El escandaloso ingreso del nuevo equipo gubernamental, tirando patadas ‘verbales’, amenazando sin ton ni son, ‘twiteando’ despidos y botando a la calle a muchos empleados públicos mostró el talante y el perfil de los nuevos inquilinos. Pero también puso a la defensiva a todos los actores políticos y a algunas de las instituciones que, por definición, no deberían dejarse intimidar: la Fiscalía General de la República y la Sala de lo Constitucional.

De hecho, frente a ese atropello inicial, donde con absoluta impunidad se vulneró, para comenzar, el derecho de audiencia (¡hay una ley de ocho artículos que regula esto!) de muchas personas que fueron despedidas de sus puestos de trabajo, ni la Fiscalía ni la Sala de lo Constitucional han podido responder con entereza y justicia. ¿Es que la legislación salvadoreña carece de mecanismos para cesar en sus labores a los empleados públicos? Por supuesto que no: todo está muy bien regulado. Pero el nuevo equipo gubernamental vislumbró que una victoria electoral como la obtenida daba para casi cualquier cosa. ¡Craso error de principiantes!

Ahora, con la intervención de la Fiscalía en varias instituciones públicas (y también proveedores de estas), a propósito del manejo de las compras durante la emergencia sanitaria, quizá la mesa pueda comenzar a ordenarse.

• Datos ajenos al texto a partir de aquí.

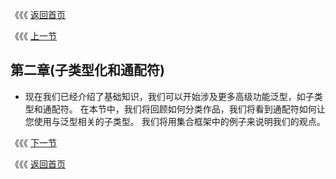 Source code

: 《《《 [返回首页](../README.md)     <p>
《《《 [上一节](../ch01/05_Assertions.md)

## 第二章(子类型化和通配符)

- 现在我们已经介绍了基础知识，我们可以开始涉及更多高级功能泛型，如子类型和通配符。 
在本节中，我们将回顾如何分类作品，我们将看到通配符如何让您使用与泛型相关的子类型。
我们将用集合框架中的例子来说明我们的观点。

《《《 [下一节](01_Subtyping_and_the_Substitution_Principle.md) <p>
《《《 [返回首页](../README.md) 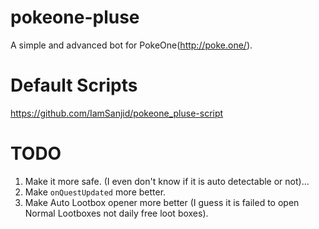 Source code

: # pokeone-pluse
A simple and advanced bot for PokeOne(http://poke.one/).

# Default Scripts
https://github.com/IamSanjid/pokeone_pluse-script

# TODO
1) Make it more safe. (I even don't know if it is auto detectable or not)...
2) Make `onQuestUpdated` more better.
3) Make Auto Lootbox opener more better (I guess it is failed to open Normal Lootboxes not daily free loot boxes).
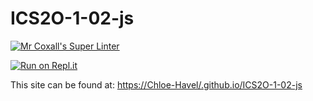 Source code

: # ICS2O-1-02-js

[![Mr Coxall's Super Linter](https://github.com/Chloe-Havel/ICS20-1-02-js/workflows/Mr%20Coxall's%20Super%20Linter/badge.svg)](https://github.com/Chloe-Havel/ICS20-intro-03-js/actions/)

[![Run on Repl.it](https://repl.it/badge/github/Chloe-Havel/ICS20-1-02-js)](https://repl.it/github/Chloe-Havel/ICS20-1-02-js)

This site can be found at: [https://Chloe-Havel/.github.io/ICS2O-1-02-js](https://Chloe-Havel/.github.io/ICS2O-1-02-js)

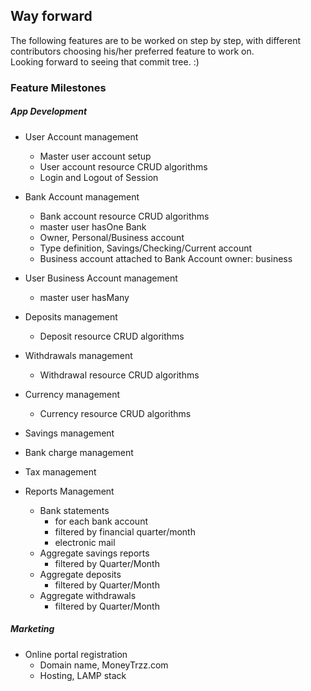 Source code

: ## Way forward

The following features are to be worked on step by step, with different contributors choosing his/her preferred feature to work on.  
Looking forward to seeing that commit tree. :)

### Feature Milestones

##### App Development

- User Account management
	- Master user account setup
	- User account resource CRUD algorithms
	- Login and Logout of Session

- Bank Account management 
	- Bank account resource CRUD algorithms
	- master user hasOne Bank
	- Owner, Personal/Business account
	- Type definition, Savings/Checking/Current account
	- Business account attached to Bank Account owner: business

- User Business Account management 
	- master user hasMany

- Deposits management
	- Deposit resource CRUD algorithms

- Withdrawals management
	- Withdrawal resource CRUD algorithms

- Currency management
	- Currency resource CRUD algorithms

- Savings management
- Bank charge management
- Tax management
- Reports Management
	- Bank statements
		- for each bank account
		- filtered by financial quarter/month
		- electronic mail
	- Aggregate savings reports
		- filtered by Quarter/Month
	- Aggregate deposits
		- filtered by Quarter/Month
	- Aggregate withdrawals
		- filtered by Quarter/Month

##### Marketing 

- Online portal registration
	- Domain name, MoneyTrzz.com
	- Hosting, LAMP stack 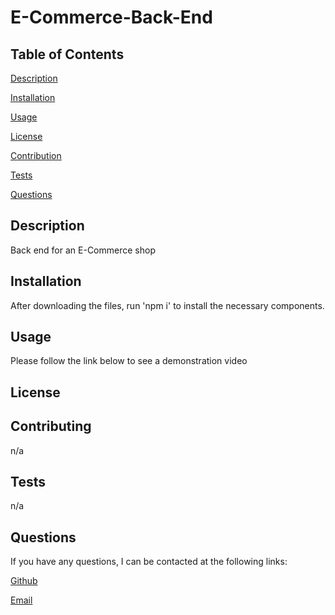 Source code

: # E-Commerce-Back-End


  ## Table of Contents

  [Description](#description)

  [Installation](#installation)

  [Usage](#usage)

  [License](#license)

  [Contribution](#contribution)

  [Tests](#test)
  
  [Questions](#questions)

## Description

Back end for an E-Commerce shop

## Installation

After downloading the files, run 'npm i' to install the necessary components.

## Usage

Please follow the link below to see a demonstration video

## License



## Contributing

n/a

## Tests

n/a

## Questions

If you have any questions, I can be contacted at the following links:

[Github](https://www.github.com/Cashew1337)

[Email](mailto:mr.matt.caschetto@gmail.com)
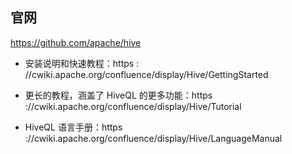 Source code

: ## 官网
https://github.com/apache/hive

- 安装说明和快速教程：https : //cwiki.apache.org/confluence/display/Hive/GettingStarted

- 更长的教程，涵盖了 HiveQL 的更多功能：https ://cwiki.apache.org/confluence/display/Hive/Tutorial

- HiveQL 语言手册：https ://cwiki.apache.org/confluence/display/Hive/LanguageManual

Si para la Fiscalía General de la República, la Policía Nacional Civil (que obstruyó los allanamientos fiscales) ha perdido credibilidad, hay que ponerse a pensar en el tipo de crisis institucional en la que estamos ya inmersos. Un Ejecutivo desafiante y enfebrecido lanzando cuchillos (a veces sin filo), unos funcionarios cara dura diciendo que la Fiscalía los atropella, pero que no son capaces de afirmar a voz en cuello que no es cierto, que ellos son inocentes. Un jefe policial que desacata los llamados de la Asamblea Legislativa. Un contralmirante que no ha leído bien la historia nacional reciente y ni siquiera ha meditado unos breves minutos con respecto al concepto de la obediencia.

Lo que sucedió el 9 de febrero de 2020 fue una tentativa —por parte de este confuso proyecto político que por ahora solo cuenta con el Ejecutivo— para darle volumen a la intimidación política. Pero todo salió mal: nadie les hizo caso; la convocatoria de masas en la calle, cerca del hemiciclo, fue raquítica y la reacción internacional no se hizo esperar. Además de la improvisación de este entuerto, como quedó claro después de las declaraciones del jefe del Estado Mayor Presidencial, quien fue convocado por la Asamblea Legislativa.

Después vino la emergencia sanitaria y el Ejecutivo se desbordó. En todo sentido: en lengua, en gestos, en actos.

Un hecho tan grave como la expansión de la covid-19, que amerita una serena reflexión filosófica y científica, acerca del modo de vivir humano en el planeta y su relación con las otras especies, se convirtió, en El Salvador, en el escenario de un desaforado intento por imponer, a raja tabla, lo que el equipo gubernamental suponía que había que hacer.

A una fuerza política que no tiene (ni quiere) aliados, porque se ha creído los cuentos de camino real de cierta narrativa difusa del ‘nuevo orden’, pues no le queda de otra que ir a darse con los dientes frente a la pared de los hechos reales en este su trayecto accidentado.

Si la Fiscalía ha realizado los allanamientos es porque hay fuertes indicios y evidencias de que se han cometido ilícitos durante la emergencia sanitaria.

Para los interpelados por esta acción fiscal, sorpresiva pero esperada, debería iniciar un complicado proceso judicial. Si todo es un ‘error’ de la Fiscalía y se desvanecen los hallazgos, que han de ser muchos, bien por los señalados, pero si las evidencias resultan demoledoras y la Fiscalía General de la República no judicializa este caso, pues también su credibilidad sufrirá merma.

Alea iacta est. Es decir: los dados están lanzados.